OPINI: BERDISKUSI BERSAMA TIM EKSPEDISI INDONESIA BARU (FILM SILAT TANI)

 

saat berlangsungnya diskusi film dokumenter Silat Tani pada 13/08/2022
Dokumentasi: Sandy Imanuel

Film yang telah kita tonton dan yang juga telah kita diskusikan, yakni Silat Tani. Film pertama karya tim ekspidisi Indonesia Baru yang di sutradarai oleh Dandhy Laksono, film yang mengkemukakan tema pertanian menjadi topik bahasannya. Dalam film itu, dengan menggunakan metafor kuda-kuda pada ilmu bela diri di awal film dan beberapa schene-schene  selanjutnya-nya di dalam film itu, Dandhy ingin menunjukan bahwa seperti ilmu bela diri atau pancak silat, yang sebelum menguasai jurus lainnya, seseorang yang mempelajari ilmu bela diri harus sudah kuat memasang kuda-kudanya, jika kuda-kudanya belum beres atau kuat dan kokoh, maka seseorang yang mempelajari ilmu bela diri tidak bisa melangkah untuk mempelajari jurus-jurus selanjutnya, karena fondasinya yang terletak pada kuda-kuda itu belum dikuasainya.

Seperti kuda-kuda dalam pancak silat itu, menurut Dandhy dalam film Silat Tani ini, pertanian adalah kuda-kuda dari sebuah negara yang kuat dan kokoh. Jika pertanian lemah, maka kekuatan negara pun akan melemah, sebaliknya jika pertanian kuat, dalam artian bahwa hidup para petaninya sejahtra maka negara akan kuat. Pertanian adalah kuda-kuda atau dasar fondasinya, sebab para petanilah penyuplai kebutuhan pokok dari pada masyarakat akan pangan. Jika pertanian koleps, maka masyarakat pun akan koleps dan menyusul negara akan bubar, demikian kira-kira kalau mau sedikit di-ekstrimkan. Selain itu, dalam film ini juga diperlihatkan masalah-masalah yang menggangu aktivitas pertanian itu, misalnya seperti kegiatan distribusi hasil pertanian yang tidak sama sekali menguntungkan petani, serta aktivitas pendirian perusahaan geotermal yang tentu juga menggangu aktivitas kehidupan dan pertanian masyarakat yang disorot dalam film itu. 
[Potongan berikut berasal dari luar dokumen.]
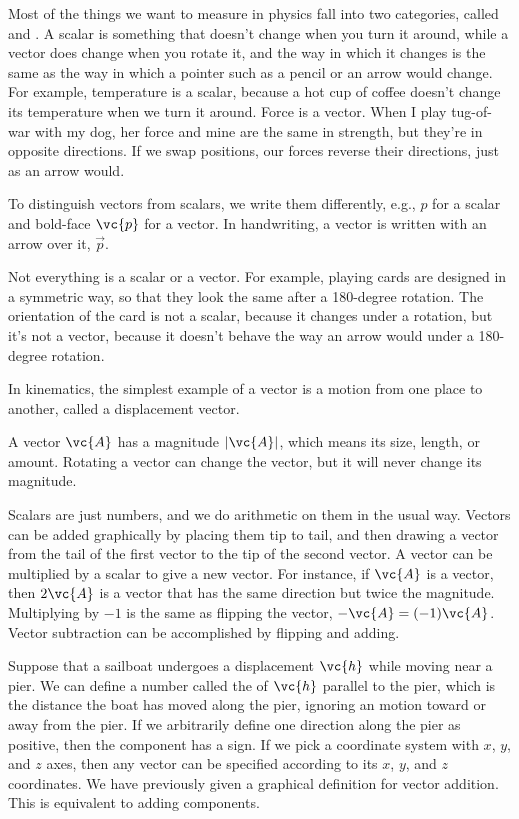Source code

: Most of the things we want to measure in physics fall into two categories,
called  and .
A scalar is something
that doesn't change when you turn it around, while a vector does change
when you rotate it, and the way in which it changes is the same as the way
in which a pointer such as a pencil or an arrow would change. For example,
temperature is a scalar, because a hot cup of coffee doesn't change its temperature
when we turn it around. Force is a vector. When I play tug-of-war with my dog,
her force and mine are the same in strength, but they're in opposite directions.
If we swap positions, our forces reverse their directions, just as an arrow would.


To distinguish vectors from scalars, we write them differently, e.g., $p$ for a scalar
and bold-face $\vc{p}$ for a vector. In handwriting, a vector is written with an arrow
over it, $\overrightarrow{p}$.

Not everything is a scalar or a vector. For example, playing cards are designed
in a symmetric way, so that they look the same after a 180-degree rotation.
The orientation of the card is not a scalar, because it changes under a rotation,
but it's not a vector, because it doesn't behave the way an arrow would under a
180-degree rotation.

In kinematics, the simplest example of a vector is a motion from one place to another,
called a displacement vector.

A vector $\vc{A}$ has a magnitude $|\vc{A}|$, which means its size, length, or amount. Rotating a vector
can change the vector, but it will never change its magnitude.

Scalars are just numbers, and we do arithmetic on them in the usual
way.  Vectors can be added graphically by placing them tip to tail,
and then drawing a vector from the tail of the first vector to the tip
of the second vector. A vector can be multiplied by a scalar to give a new
vector. For instance, if $\vc{A}$ is a vector, then $2\vc{A}$ is a vector
that has the same direction but twice the magnitude. Multiplying by $-1$ is
the same as flipping the vector, $-\vc{A}=(-1)\vc{A}$. Vector subtraction can be
accomplished by flipping and adding.


Suppose that a sailboat undergoes a displacement $\vc{h}$ while moving near
a pier.
We can define a number called the  of $\vc{h}$ parallel to
the pier, which is the distance the boat has moved along the pier, ignoring
an motion toward or away from the pier. If we arbitrarily define one direction
along the pier as positive, then the component has a sign. If we pick a coordinate system
with $x$, $y$, and $z$ axes, then any vector can be specified according to its
$x$, $y$, and $z$ coordinates. We have previously given a graphical definition for
vector addition. This is equivalent to adding components.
Dalam film ini diperlihatkan bahwa kebanyakan masyarakat menolak adanya perusahaan geotermal di tanah mereka. Dalam film ini ditampilkan penolakan masyarakat dengan alasan bahwa, dengan mengelaloh tanah dengan cara bertani, masyarakat bisa menyambung hidup sampai kepada keturunan mereka, ketimbang tanah itu dijual dengan uang yang banyak tetapi tidak bertahan lama. Sementara menjawab masalah distribusi hasil pertanian yang kerap membuat para petani jadi buntung alih-alih untung, dalam film ini diperlihatkan bahwa para petani itu membentuk koperasi yang memotong aktivitas distribusi itu, sehingga petani sebagai produsen dan para pembeli sebagai konsumen bisa langsung dipertemukan tanpa melalui tengkulek sebagai pendistributornya. Dengan cara demikian, dikatakan dalam film itu, bahwa petani akan lebih diuntungkan, demikian juga konsumennya karena mendapatkan kebutuhan pangan dengan harga yang murah. Demikian kira-kira bangunan cerita dari film ini yang saya tangkap.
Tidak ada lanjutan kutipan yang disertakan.